Our New Report: Defining Financialization

July 27, 2015


We’re releasing a new report today as part of the Roosevelt Institute’s Financialization Project: Definining Financialization.

 

Following the well-received Disgorge The Cash, this is really the foundational paper that outlines a working definition of financialization, some of the leading concerns, worries, and research topics in each area, and a plan for future research and action. Since this is what we are building from, we’d love feedback.



Prior to this, I couldn’t find a definition of financialization broad enough to account for several different trends and accessible enough for a general, nonacademic audience. So we set out to create our own solid definition of financialization that can serve as the foundation for future research and policy. That definition includes four core elements: savings, power, wealth, and society. Put another way, financialization is the growth of the financial sector, its increased power over the real economy, the explosion in the power of wealth, and the reduction of all of society to the realm of finance.

Each of these four elements is essential, and together they tell a story about the way the economy has worked, and how it hasn’t, over the past 35 years. This enables us to understand the daunting challenges involved in reforming the financial sector, document the influence of finance over society and the economy as a whole, and clarify how finance has compounded inequality and insecurity while creating an economy that works for fewer people.

Savings: The financial sector is responsible for taking our savings and putting it toward economically productive uses. However, this sector has grown larger, more profitable, and less efficient over the past 35 years. Its goal of providing needed capital to citizens and businesses has been forgotten amid an explosion of toxic mortgage deals and the predatory pursuit of excessive fees. Beyond wasting financial resources, the sector also draws talent and energy away from more productive fields. These changes constitute the first part of our definition of financialization.

Power: Perhaps more importantly, financialization is also about the increasing control and power of finance over our productive economy and traditional businesses. The recent intellectual, ideological, and legal revolutions that have pushed CEOs to prioritize the transfer of cash to shareholders over regular, important investment in productive expansion need to be understood as part of the expansion of finance.

These historically high payouts drain resources away from productive investment. But beyond investment, there are broader worries about firms that are too dominated by the short-term interests of shareholders. These dynamics increase inequality and have a negative impact on innovation. Firms only interested in shareholder returns may be less inclined to take on the long-term, risky investment in innovation that is crucial to growth. This has spillover effects on growth and wages that can create serious long-term problems for our economy. This also makes full employment more difficult to achieve, as the delinking of corporate investment from financing has posed a serious challenge for monetary policy.

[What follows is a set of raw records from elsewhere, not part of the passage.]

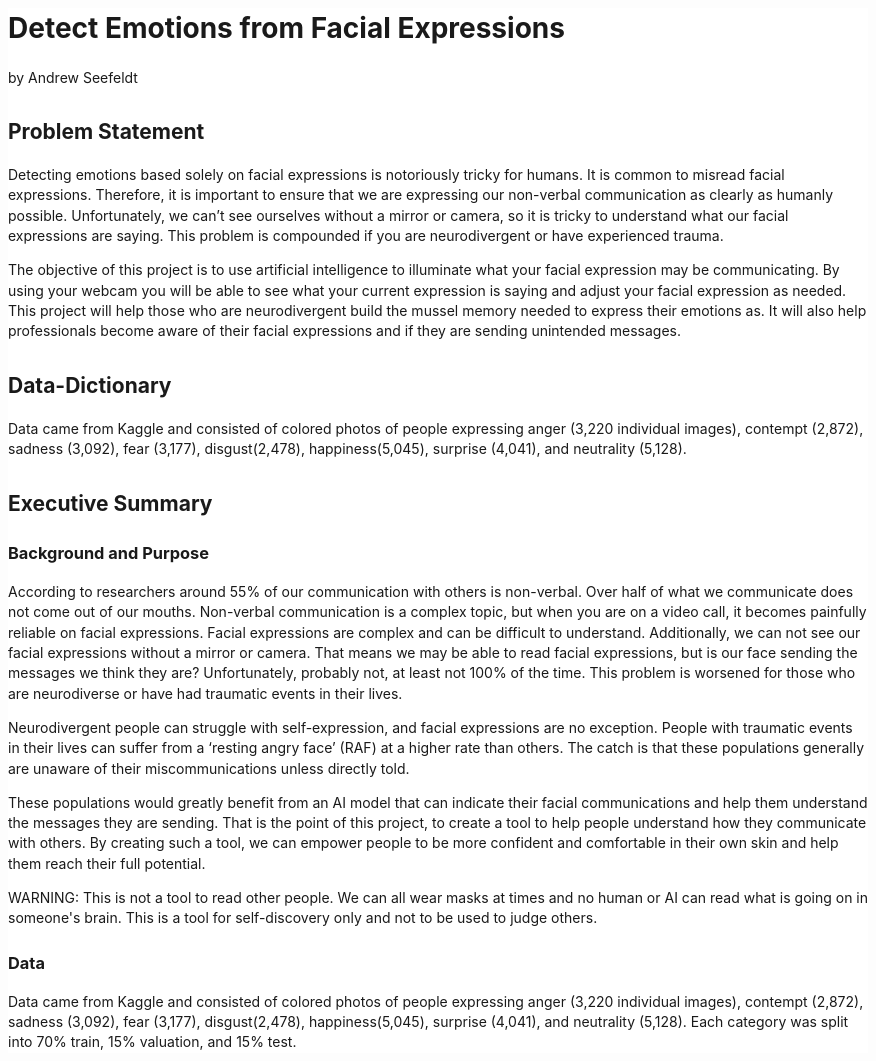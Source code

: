 # Detect Emotions from Facial Expressions
by Andrew Seefeldt

## Problem Statement
Detecting emotions based solely on facial expressions is notoriously tricky for humans. It is common to misread facial expressions. Therefore, it is important to ensure that we are expressing our non-verbal communication as clearly as humanly possible. Unfortunately, we can’t see ourselves without a mirror or camera, so it is tricky to understand what our facial expressions are saying. This problem is compounded if you are neurodivergent or have experienced trauma.

The objective of this project is to use artificial intelligence to illuminate what your facial expression may be communicating. By using your webcam you will be able to see what your current expression is saying and adjust your facial expression as needed. This project will help those who are neurodivergent build the mussel memory needed to express their emotions as. It will also help professionals become aware of their facial expressions and if they are sending unintended messages.

## Data-Dictionary
Data came from Kaggle and consisted of colored photos of people expressing anger (3,220 individual images), contempt (2,872), sadness (3,092), fear (3,177), disgust(2,478), happiness(5,045), surprise (4,041), and neutrality (5,128).

## Executive Summary
### Background and Purpose
According to researchers around 55% of our communication with others is non-verbal. Over half of what we communicate does not come out of our mouths. Non-verbal communication is a complex topic, but when you are on a video call, it becomes painfully reliable on facial expressions. Facial expressions are complex and can be difficult to understand. Additionally, we can not see our facial expressions without a mirror or camera. That means we may be able to read facial expressions, but is our face sending the messages we think they are? Unfortunately, probably not, at least not 100% of the time. This problem is worsened for those who are neurodiverse or have had traumatic events in their lives.

Neurodivergent people can struggle with self-expression, and facial expressions are no exception. People with traumatic events in their lives can suffer from a ‘resting angry face’ (RAF) at a higher rate than others. The catch is that these populations generally are unaware of their miscommunications unless directly told.

These populations would greatly benefit from an AI model that can indicate their facial communications and help them understand the messages they are sending. That is the point of this project, to create a tool to help people understand how they communicate with others. By creating such a tool, we can empower people to be more confident and comfortable in their own skin and help them reach their full potential.

WARNING: This is not a tool to read other people. We can all wear masks at times and no human or AI can read what is going on in someone's brain. This is a tool for self-discovery only and not to be used to judge others.

### Data
Data came from Kaggle and consisted of colored photos of people expressing anger (3,220 individual images), contempt (2,872), sadness (3,092), fear (3,177), disgust(2,478), happiness(5,045), surprise (4,041), and neutrality (5,128). Each category was split into 70% train, 15% valuation, and 15% test.
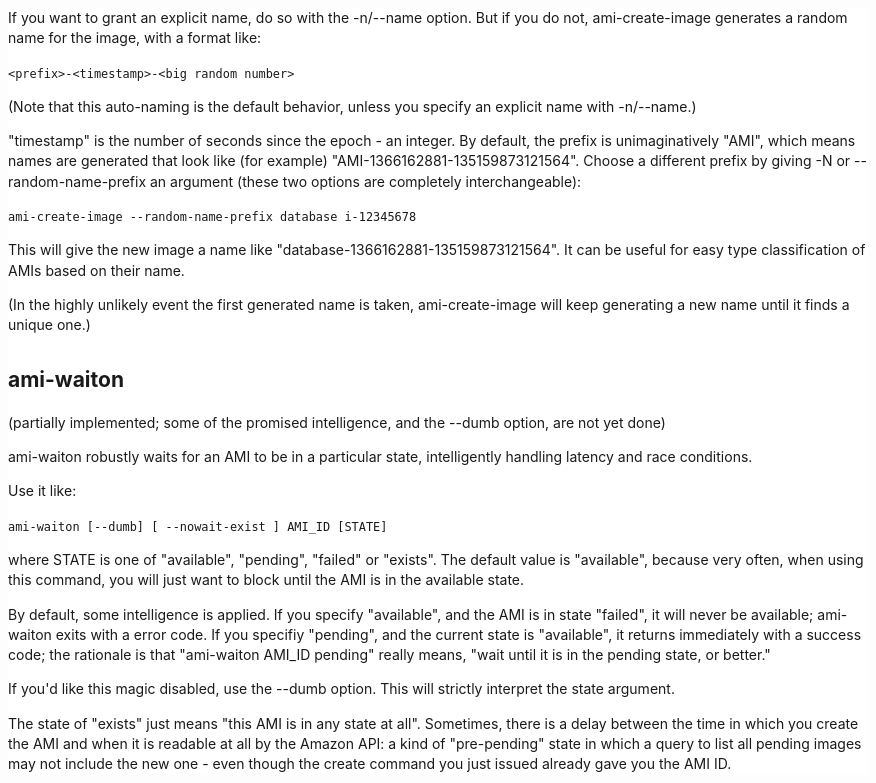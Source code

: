 If you want to grant an explicit name, do so with the -n/--name
option. But if you do not, ami-create-image generates a random name
for the image, with a format like:

    <prefix>-<timestamp>-<big random number>

(Note that this auto-naming is the default behavior, unless you specify
an explicit name with -n/--name.)

"timestamp" is the number of seconds since the epoch - an integer. By
default, the prefix is unimaginatively "AMI", which means names are
generated that look like (for example)
"AMI-1366162881-135159873121564".  Choose a different prefix by giving
-N or --random-name-prefix an argument (these two options are completely
interchangeable):

    ami-create-image --random-name-prefix database i-12345678 

This will give the new image a name like
"database-1366162881-135159873121564".  It can be useful for easy type
classification of AMIs based on their name.

(In the highly unlikely event the first generated name is taken,
ami-create-image will keep generating a new name until it finds a
unique one.)

## ami-waiton

(partially implemented; some of the promised intelligence, and the --dumb option, are not yet done)

ami-waiton robustly waits for an AMI to be in a particular
state, intelligently handling latency and race conditions.

Use it like:

    ami-waiton [--dumb] [ --nowait-exist ] AMI_ID [STATE]

where STATE is one of "available", "pending", "failed" or "exists".
The default value is "available", because very often, when using this
command, you will just want to block until the AMI is in the available
state.

By default, some intelligence is applied. If you specify "available",
and the AMI is in state "failed", it will never be available;
ami-waiton exits with a error code.  If you specifiy "pending", and
the current state is "available", it returns immediately with a
success code; the rationale is that "ami-waiton AMI_ID pending" really
means, "wait until it is in the pending state, or better."

If you'd like this magic disabled, use the --dumb option. This will
strictly interpret the state argument.

The state of "exists" just means "this AMI is in any state at
all". Sometimes, there is a delay between the time in which you create
the AMI and when it is readable at all by the Amazon API: a kind of
"pre-pending" state in which a query to list all pending images may
not include the new one - even though the create command you just
issued already gave you the AMI ID.
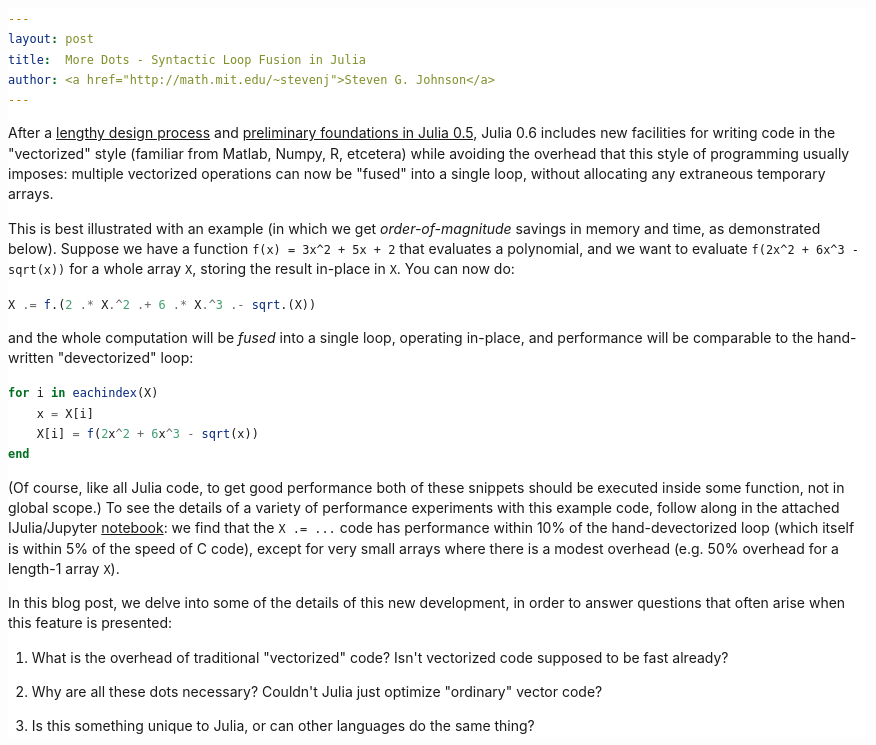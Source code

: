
 ```yaml
---
layout: post
title:  More Dots - Syntactic Loop Fusion in Julia
author: <a href="http://math.mit.edu/~stevenj">Steven G. Johnson</a>
---
```


After a [lengthy design process](https://github.com/JuliaLang/julia/issues/8450) and [preliminary foundations in Julia 0.5](http://julialang.org/blog/2016/10/julia-0.5-highlights#vectorized-function-calls), Julia 0.6 includes new facilities for writing code in the "vectorized"
style (familiar from Matlab, Numpy, R, etcetera) while avoiding the
overhead that this style of programming usually imposes: multiple
vectorized operations can now be "fused" into a single loop, without
allocating any extraneous temporary arrays.

This is best illustrated with an example (in which we get
*order-of-magnitude* savings in memory and time, as demonstrated below).  Suppose we have
a function `f(x) = 3x^2 + 5x + 2` that evaluates a polynomial,
and we want to evaluate `f(2x^2 + 6x^3 - sqrt(x))` for a whole array `X`,
storing the result in-place in `X`.  You can now do:

```jl
X .= f.(2 .* X.^2 .+ 6 .* X.^3 .- sqrt.(X))
```

and the whole computation will be *fused* into a single loop, operating in-place,
and performance will be comparable to the hand-written
"devectorized" loop:

```jl
for i in eachindex(X)
    x = X[i]
    X[i] = f(2x^2 + 6x^3 - sqrt(x))
end
```

(Of course, like all Julia code, to get good performance both of these snippets should be executed inside some function, not in global scope.)   To see the details of a variety of performance experiments with this example code, follow along in the attached IJulia/Jupyter [notebook]: we find that the
`X .= ...` code has performance within 10% of the hand-devectorized loop (which itself is within 5% of the
speed of C code),
except for very small arrays where there is a modest overhead (e.g. 50% overhead for a length-1 array `X`).

In this blog post, we delve into some of the details of this new development, in order to answer questions that often arise when this feature is presented:

1. What is the overhead of traditional "vectorized" code?  Isn't vectorized code supposed to be fast already?

2. Why are all these dots necessary?  Couldn't Julia just optimize "ordinary" vector code?

3. Is this something unique to Julia, or can other languages do the same thing?


[notebook]: https://github.com/JuliaLang/julialang.github.com/blob/master/blog/_posts/moredots/More-Dots.ipynb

Wealth: Wealth inequality has increased dramatically in the past 35 years, and financialization includes the ways in which our laws and regulations have been overhauled to protect and expand the interests of those earning income from their wealth at the expense of everyone else. Together, these factors dramatically redistribute power and wealth upward. They also put the less wealthy at a significant disadvantage.

More important than simply creating and expanding wealth claims, policy has prioritized wealth claims over competing claims on the economy, from labor to debtors to the public. This isn’t just about increasing the power of wealth; it’s about rewriting the rules of the economy to decrease the power of everyone else.

Society: Finally, following the business professor Gerald Davis, we focus on how financialization has brought about a “portfolio society,” one in which “entire categories of social life have been securitized, turned into a kind of capital” or an investment to be managed. We now view our education and labor as “human capital,” and we imagine every person as a little corporation set to manage his or her own investments. In this view, public functions and responsibilities are mere services that should be run for profit or privatized, or both.

This way of thinking results in a radical reworking of society. Social insurance once provided across society is now deemphasized in favor of individual market solutions; for example, students take on an ever-increasing amount of debt to educate themselves. Public functions are increasingly privatized and paid for through fees, creating potential rent-seeking enterprises and further redistributing income and wealth upward. This inequality spiral saps our democracy and our ability to collectively address the nation’s greatest problems.

We have a lot of future work coming from this set of definitions, including a policy agenda and FAQ on short-termism in the near future. I hope you check this out!